Die Gefährdung durch Schimmelpilze wird unterschätzt

Schimmelpilze bergen hohe Risiken für Gesundheit und Bausubstanz. Doch wir können zur Vermeidung von Schimmelpilzen beitragen.

Schimmelpilze sind ein natürlicher Teil der Umwelt. Sie sind weit verbreitet und fast überall zu finden. So befinden sich auch in Millionen deutschen Haushalten Schimmelpilzsporen. Diese unerwünschten Mitbewohner sind nur schwer los zu bekommen. Die gesundheitlichen Gefahren durch Schimmelpilze und -sporen sind sehr hoch. Bei längerem Schimmelpilzbefall wird auch das befallene Material beschädigt. Das führt letztendlich, neben den gesundheitlichen Schäden, zu erheblichen Bauschäden. Deshalb muss unbedingt dagegen vorgegangen werden.

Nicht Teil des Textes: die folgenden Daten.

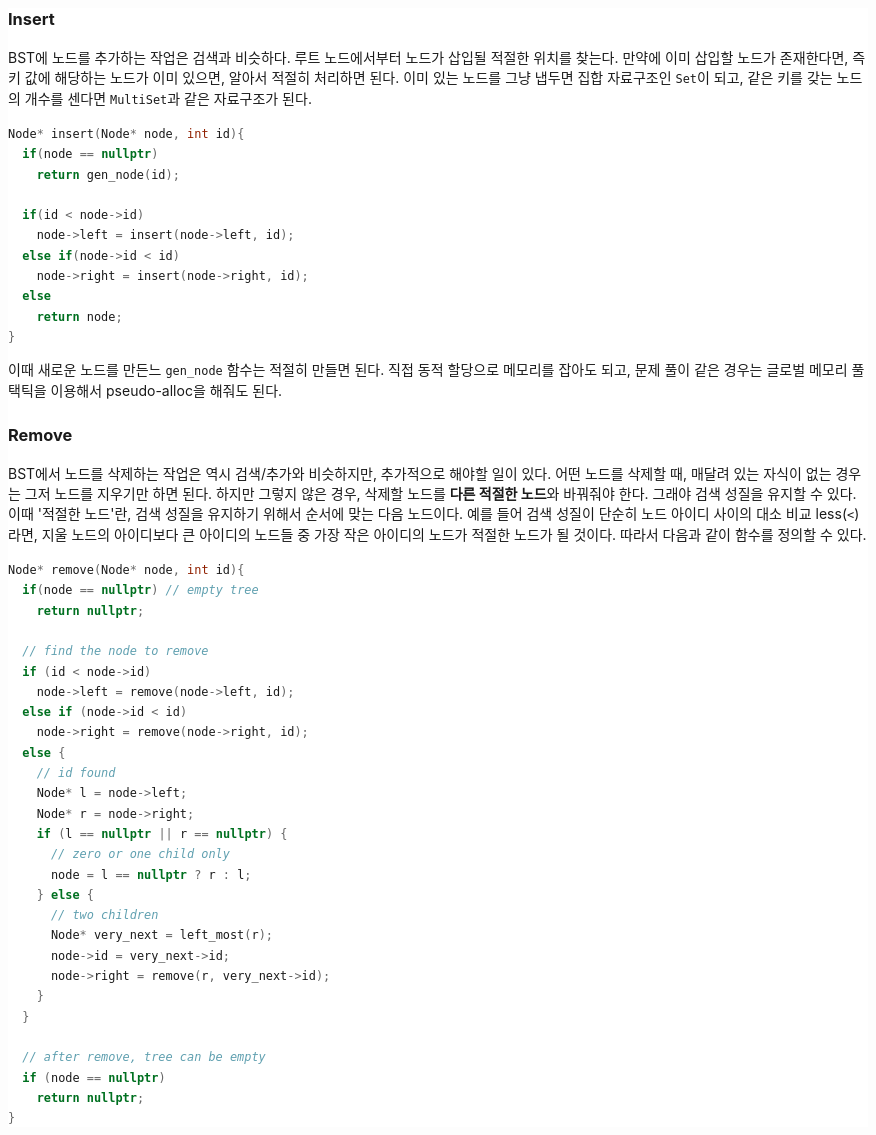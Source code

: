 ### Insert
 BST에 노드를 추가하는 작업은 검색과 비슷하다. 루트 노드에서부터 노드가 삽입될
 적절한 위치를 찾는다. 만약에 이미 삽입할 노드가 존재한다면, 즉 키 값에 해당하는
 노드가 이미 있으면, 알아서 적절히 처리하면 된다. 이미 있는 노드를 그냥 냅두면
 집합 자료구조인 `Set`이 되고, 같은 키를 갖는 노드의 개수를 센다면 `MultiSet`과 같은
 자료구조가 된다.

```c++
Node* insert(Node* node, int id){
  if(node == nullptr)
    return gen_node(id);

  if(id < node->id)
    node->left = insert(node->left, id);
  else if(node->id < id)
    node->right = insert(node->right, id);
  else
    return node;
}
```

 이때 새로운 노드를 만든느 `gen_node` 함수는 적절히 만들면 된다. 직접 동적
 할당으로 메모리를 잡아도 되고, 문제 풀이 같은 경우는 글로벌 메모리 풀 택틱을
 이용해서 pseudo-alloc을 해줘도 된다.

### Remove

 BST에서 노드를 삭제하는 작업은 역시 검색/추가와 비슷하지만, 추가적으로 해야할
 일이 있다. 어떤 노드를 삭제할 때, 매달려 있는 자식이 없는 경우는 그저 노드를
 지우기만 하면 된다. 하지만 그렇지 않은 경우, 삭제할 노드를 **다른 적절한 노드**와
 바꿔줘야 한다. 그래야 검색 성질을 유지할 수 있다. 이때 '적절한 노드'란, 검색
 성질을 유지하기 위해서 순서에 맞는 다음 노드이다. 예를 들어 검색 성질이 단순히
 노드 아이디 사이의 대소 비교 less(`<`)라면, 지울 노드의 아이디보다 큰 아이디의
 노드들 중 가장 작은 아이디의 노드가 적절한 노드가 될 것이다. 따라서 다음과 같이
 함수를 정의할 수 있다.

```c++
Node* remove(Node* node, int id){
  if(node == nullptr) // empty tree
    return nullptr;

  // find the node to remove
  if (id < node->id)
    node->left = remove(node->left, id);
  else if (node->id < id)
    node->right = remove(node->right, id);
  else {
    // id found
    Node* l = node->left;
    Node* r = node->right;
    if (l == nullptr || r == nullptr) {
      // zero or one child only
      node = l == nullptr ? r : l;
    } else {
      // two children
      Node* very_next = left_most(r);
      node->id = very_next->id;
      node->right = remove(r, very_next->id);
    }
  }

  // after remove, tree can be empty
  if (node == nullptr)
    return nullptr;
}
```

Schimmelbefall ist erst spät zu sehen

Lange bevor der Schimmel durch dunkle Flecken oder auch durch einen muffigen Geruch bemerkbar wird, kann sich das Unheil schon ausbreiten. In versteckten Ecken, hinter Wandverkleidungen, auch hinter Schränken, die zu dicht an den Wänden stehen, können sich Schimmelpilzkolonien bilden.

Ursachen der Schimmelbildung

An allen Gegenständen, die kühler sind als die Raumluft, schlägt sich Feuchtigkeit nieder. Dort kann sich Schimmel bilden. In Wohnungen sind das die Wände. Durch die allgemein übliche Heizung (Konvektionsheizung) wird die Raumluft erwärmt. Die Wände sind immer kühler. Eine Heizung (Infrarotheizung), die die Gegenstände erwärmt, einschließlich der Wände, verhindert die Schimmelbildung, da die Luft nicht so warm sein muss. Da kann auch keine Feuchtigkeit kondensieren. Die Feuchtigkeit, die beim Duschen und Kochen entsteht, kann dann leicht ohne Wärmeverluste durch Lüften entfernt werden.

Pellets für die Pelletsheizungen sind eine weitere Quelle für den Schimmelpilzbefall in Häusern. Solange die Pellets trocken gelagert werden, kann sich aus den Pilzsporen auch kein Schimmelpilz entwickeln. Bleiben die Türen zu dem Pelletslager auch immer gut verschlossen, besteht keine Gefahr. Diese Lagerräume sollten nur mit Mundschutz betreten werden, da bereits das Einatmen der Pilzsporen gesundheitsschädlich ist.

Für gute Lüftung sorgen

Eine gute Durchlüftung hält die Raumluft trocken. Bei einer Konvektionsheizung geht allerdings bei jedem Lüften warme Luft verloren. Die Wände bleiben trotzdem kälter als die Raumluft und es kann immer noch Feuchtigkeit kondensieren. Bei einer Infrarotheizung passiert das nicht. Eine gute Be-und Entlüftungsanlage mit Wärmerückgewinnung und entsprechenden Filtern ist eine gute Lösung, um die Raumluft auszutauschen. Eine gut ausgeführte Anlage braucht auch sehr wenig Strom. Damit ist schon sehr viel für eine Schimmelpilzprophylaxe getan. Jedoch in Verbindung mit einer Konvektionsheizung ist diese Prophylaxe nur halbherzig.

Bei Neubau und auch bei Rekonstruktion Baufehler vermeiden, die eine Schimmelpilzentwicklung fördern

Das beginnt bereits bei der Wärmedämmung. Auch gedämmte Wände müssen und können atmungsaktiv sein und trotzdem den Blower-Door-Test bestehen. Diese Wände dürfen auf keinen Fall mit Folie abgedichtet werden. Als nächstes ist die bereits beschriebene Be-und Entlüftungsanlage unbedingt einzubauen. Eine Strahlungsheizung (Infrarotheizung, Wärmewellenheizung) bringt ein angenehmes Raumklima und verhindert das Kondensieren von Feuchtigkeit an den Wänden.

Gesundheitliche Symptome eines Schimmelbefalls

Ehe der Schimmelbefall sichtbar wird, können schon körperliche Probleme auftauchen. Diese sind so indifferent, dass erst zuletzt an Schimmelpilzsporen gedacht wird. Allergien, Kopfweh, ständig geschwollene Nasenschleimhäute oder Asthma bei den Bewohnern können ein Anzeichen sein für eine zu hohe Sporenkonzentration. Die Analyse von Raumluftproben bringt Gewissheit.

Schimmelpilzbekämpfung gehört in die Hände von Fachleuten

Bei einer Schimmelpilzbekämpfung müssen die Ursachen beseitigt werden. Das kann nur ein Fachmann. Kleine Stellen können unter Beachtung von Vorsichtsmaßnahmen (Handschuhe, Atemschutz) mit Alkohol oder Wasserstoffperoxid entfernt werden. Erst wenn sichergestellt ist, dass damit der Schimmelpilz weg ist, darf gestrichen werden.